Son projet, Irishview Orchards, près de Moncton, attire de plus en plus d'acheteurs.

Nous avons acheté trois acres de verger cette année, dit l'un d'eux, Adam Sweet.

D'autres ont seulement investi pour la terre, comme Francine Cormier qui a acheté cinq acres de vergers cette année.

C’est un revenu garanti. Nous autres on se dit que dans quatre ans on aura remboursés nos terres et après ça c'est tout du profit, estime Mme Cormier.

Un modèle inspiré de l'Italie

Le promoteur s'occupe de toute la pomiculture : de l'entretien des arbres jusqu'à la récolte des pommes.

Il garantit un revenu aux propriétaires des différents lots de pommiers en achetant l'ensemble de leur production chaque année.

C'est le modèle du verger à l'italienne explique Reginal Petitpas, qui a ramené ce modèle de développement immobilier d'un voyage.

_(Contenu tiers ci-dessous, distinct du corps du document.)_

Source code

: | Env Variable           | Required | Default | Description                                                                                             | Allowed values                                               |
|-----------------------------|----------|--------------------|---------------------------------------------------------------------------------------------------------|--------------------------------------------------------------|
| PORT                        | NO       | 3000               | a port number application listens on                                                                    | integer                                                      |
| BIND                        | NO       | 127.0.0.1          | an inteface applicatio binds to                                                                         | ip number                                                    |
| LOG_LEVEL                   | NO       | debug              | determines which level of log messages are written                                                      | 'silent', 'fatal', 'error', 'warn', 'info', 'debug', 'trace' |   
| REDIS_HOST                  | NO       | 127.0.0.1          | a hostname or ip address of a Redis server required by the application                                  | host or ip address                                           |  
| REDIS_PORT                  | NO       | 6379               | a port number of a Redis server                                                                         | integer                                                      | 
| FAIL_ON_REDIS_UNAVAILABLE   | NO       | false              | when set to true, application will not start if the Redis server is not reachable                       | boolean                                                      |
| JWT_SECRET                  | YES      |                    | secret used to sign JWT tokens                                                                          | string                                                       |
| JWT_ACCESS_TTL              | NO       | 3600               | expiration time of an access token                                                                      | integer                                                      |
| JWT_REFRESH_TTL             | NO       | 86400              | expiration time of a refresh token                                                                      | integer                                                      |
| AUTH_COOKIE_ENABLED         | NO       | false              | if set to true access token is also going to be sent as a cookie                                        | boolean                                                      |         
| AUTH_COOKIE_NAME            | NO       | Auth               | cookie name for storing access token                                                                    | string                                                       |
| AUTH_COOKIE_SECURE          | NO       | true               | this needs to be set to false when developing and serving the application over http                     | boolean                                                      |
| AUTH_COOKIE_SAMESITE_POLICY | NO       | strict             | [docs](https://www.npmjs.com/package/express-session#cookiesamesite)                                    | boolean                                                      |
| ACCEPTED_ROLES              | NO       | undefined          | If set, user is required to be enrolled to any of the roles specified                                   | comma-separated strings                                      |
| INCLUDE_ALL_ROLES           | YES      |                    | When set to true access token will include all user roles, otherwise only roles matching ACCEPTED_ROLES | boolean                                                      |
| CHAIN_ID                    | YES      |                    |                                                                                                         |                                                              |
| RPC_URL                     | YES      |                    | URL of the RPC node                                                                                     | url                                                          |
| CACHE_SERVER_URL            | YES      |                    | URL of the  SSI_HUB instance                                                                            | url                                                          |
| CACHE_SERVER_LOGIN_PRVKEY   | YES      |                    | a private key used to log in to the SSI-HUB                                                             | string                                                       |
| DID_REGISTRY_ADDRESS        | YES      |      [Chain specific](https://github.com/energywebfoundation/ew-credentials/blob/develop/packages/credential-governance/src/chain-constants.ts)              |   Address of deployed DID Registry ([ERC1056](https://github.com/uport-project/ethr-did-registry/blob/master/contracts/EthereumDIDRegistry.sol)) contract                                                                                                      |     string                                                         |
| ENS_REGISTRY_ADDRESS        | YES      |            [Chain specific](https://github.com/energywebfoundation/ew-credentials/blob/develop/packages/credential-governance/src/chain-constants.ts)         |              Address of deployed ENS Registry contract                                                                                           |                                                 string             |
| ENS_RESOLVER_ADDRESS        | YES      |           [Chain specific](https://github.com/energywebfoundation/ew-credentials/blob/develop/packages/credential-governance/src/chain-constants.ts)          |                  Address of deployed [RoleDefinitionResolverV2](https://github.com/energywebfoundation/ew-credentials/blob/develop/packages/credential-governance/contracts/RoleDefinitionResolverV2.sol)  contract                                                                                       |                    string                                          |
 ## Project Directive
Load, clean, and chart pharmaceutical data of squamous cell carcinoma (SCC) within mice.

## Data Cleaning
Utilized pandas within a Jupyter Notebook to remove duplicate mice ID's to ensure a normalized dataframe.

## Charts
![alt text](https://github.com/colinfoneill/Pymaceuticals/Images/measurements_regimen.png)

En Italie on a été dans un village de 7000 personnes et 6000 d’entres eux vivaient avec des pommiers en arrière de leurs maisons et l'autre 1000 vendaient des tracteurs où de la machinerie pour les vergers, rapporte le promoteur.

Une pomme prisée sur le marché

Le secret réside aussi dans le fruit. Le verger est composé à 80 % de la variété Honey Crisp, une pomme très en demande.

On n'a plus de pommes Honey Crisp dans les magasins depuis un mois, donc on ne suffit même pas le marché du Nouveau-Brunswick, lance fièrement Léopold Bourgeois, pomiculteur et consultant pour le projet.

Plus de 110 000 pommiers ont déjà été plantés et Réginald Petitpas prévoit en planter plus de 200 000 autres d'ici cinq ans.

Il deviendra l'unique client des acheteurs de ces vergers.

La première récolte est prévue pour 2019. Le promoteur prévoit également un entrepôt central pour stocker les fruits et engager une vingtaine d'employés pour l'entretien des vergers.